**The problem**
Extract, from the records beneath this instruction, each line that contains the word "should".

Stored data
*** Begin section ***

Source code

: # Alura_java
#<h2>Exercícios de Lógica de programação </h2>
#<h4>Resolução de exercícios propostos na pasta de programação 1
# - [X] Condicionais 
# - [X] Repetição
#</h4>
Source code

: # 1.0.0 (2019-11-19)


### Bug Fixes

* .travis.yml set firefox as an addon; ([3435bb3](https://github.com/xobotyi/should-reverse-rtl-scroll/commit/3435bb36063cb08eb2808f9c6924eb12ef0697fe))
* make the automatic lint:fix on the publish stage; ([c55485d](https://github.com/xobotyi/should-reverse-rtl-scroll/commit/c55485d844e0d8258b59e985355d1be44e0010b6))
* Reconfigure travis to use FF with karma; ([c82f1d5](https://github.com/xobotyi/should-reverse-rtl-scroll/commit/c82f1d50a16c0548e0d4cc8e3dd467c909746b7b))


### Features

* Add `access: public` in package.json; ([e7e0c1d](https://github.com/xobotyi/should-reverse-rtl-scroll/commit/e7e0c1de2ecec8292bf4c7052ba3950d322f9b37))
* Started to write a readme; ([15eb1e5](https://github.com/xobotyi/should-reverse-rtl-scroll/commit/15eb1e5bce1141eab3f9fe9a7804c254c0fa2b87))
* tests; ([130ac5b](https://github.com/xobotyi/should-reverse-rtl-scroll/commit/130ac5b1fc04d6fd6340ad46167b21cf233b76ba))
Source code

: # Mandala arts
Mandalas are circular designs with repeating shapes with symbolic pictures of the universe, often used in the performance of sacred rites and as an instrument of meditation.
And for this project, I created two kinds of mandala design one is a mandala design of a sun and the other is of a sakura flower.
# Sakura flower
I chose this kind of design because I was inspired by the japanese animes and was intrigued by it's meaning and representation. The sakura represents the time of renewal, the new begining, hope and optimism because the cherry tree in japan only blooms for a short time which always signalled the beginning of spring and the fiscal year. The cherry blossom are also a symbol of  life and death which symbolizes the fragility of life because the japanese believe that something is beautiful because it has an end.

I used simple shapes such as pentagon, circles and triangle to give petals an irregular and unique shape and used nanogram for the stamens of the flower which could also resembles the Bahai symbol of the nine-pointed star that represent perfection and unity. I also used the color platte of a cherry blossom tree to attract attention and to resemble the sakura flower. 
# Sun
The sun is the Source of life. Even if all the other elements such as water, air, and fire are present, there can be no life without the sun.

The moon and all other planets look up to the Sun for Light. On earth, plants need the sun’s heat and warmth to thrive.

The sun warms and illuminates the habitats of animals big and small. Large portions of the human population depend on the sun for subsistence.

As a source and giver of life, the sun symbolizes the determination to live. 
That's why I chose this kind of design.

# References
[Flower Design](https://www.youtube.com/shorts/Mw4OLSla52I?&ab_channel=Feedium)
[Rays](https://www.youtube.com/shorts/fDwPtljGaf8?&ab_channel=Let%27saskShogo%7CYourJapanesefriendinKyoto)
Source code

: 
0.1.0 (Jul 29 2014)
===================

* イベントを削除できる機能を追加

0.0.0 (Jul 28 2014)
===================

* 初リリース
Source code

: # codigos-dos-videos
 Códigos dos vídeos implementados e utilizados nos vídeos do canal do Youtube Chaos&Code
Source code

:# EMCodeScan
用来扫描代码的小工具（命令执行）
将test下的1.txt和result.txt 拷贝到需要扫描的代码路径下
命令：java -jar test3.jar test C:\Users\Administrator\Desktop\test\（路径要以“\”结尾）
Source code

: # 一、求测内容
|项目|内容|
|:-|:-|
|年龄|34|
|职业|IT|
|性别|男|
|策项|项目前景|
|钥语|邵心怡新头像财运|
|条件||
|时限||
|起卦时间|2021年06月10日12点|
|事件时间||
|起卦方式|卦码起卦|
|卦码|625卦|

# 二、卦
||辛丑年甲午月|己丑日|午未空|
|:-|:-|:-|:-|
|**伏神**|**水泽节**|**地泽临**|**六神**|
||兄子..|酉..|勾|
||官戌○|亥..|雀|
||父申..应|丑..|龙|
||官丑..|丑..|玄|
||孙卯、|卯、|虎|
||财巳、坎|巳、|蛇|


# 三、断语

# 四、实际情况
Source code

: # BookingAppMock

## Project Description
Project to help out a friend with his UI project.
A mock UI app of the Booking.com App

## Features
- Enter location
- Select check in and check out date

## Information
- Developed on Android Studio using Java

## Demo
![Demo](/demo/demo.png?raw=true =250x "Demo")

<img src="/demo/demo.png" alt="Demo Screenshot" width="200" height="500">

*** End section ***

**Solution below**
* .travis.yml set firefox as an addon; ([3435bb3](https://github.com/xobotyi/should-reverse-rtl-scroll/commit/3435bb36063cb08eb2808f9c6924eb12ef0697fe))
* make the automatic lint:fix on the publish stage; ([c55485d](https://github.com/xobotyi/should-reverse-rtl-scroll/commit/c55485d844e0d8258b59e985355d1be44e0010b6))
* Reconfigure travis to use FF with karma; ([c82f1d5](https://github.com/xobotyi/should-reverse-rtl-scroll/commit/c82f1d50a16c0548e0d4cc8e3dd467c909746b7b))
* Add `access: public` in package.json; ([e7e0c1d](https://github.com/xobotyi/should-reverse-rtl-scroll/commit/e7e0c1de2ecec8292bf4c7052ba3950d322f9b37))
* Started to write a readme; ([15eb1e5](https://github.com/xobotyi/should-reverse-rtl-scroll/commit/15eb1e5bce1141eab3f9fe9a7804c254c0fa2b87))
* tests; ([130ac5b](https://github.com/xobotyi/should-reverse-rtl-scroll/commit/130ac5b1fc04d6fd6340ad46167b21cf233b76ba))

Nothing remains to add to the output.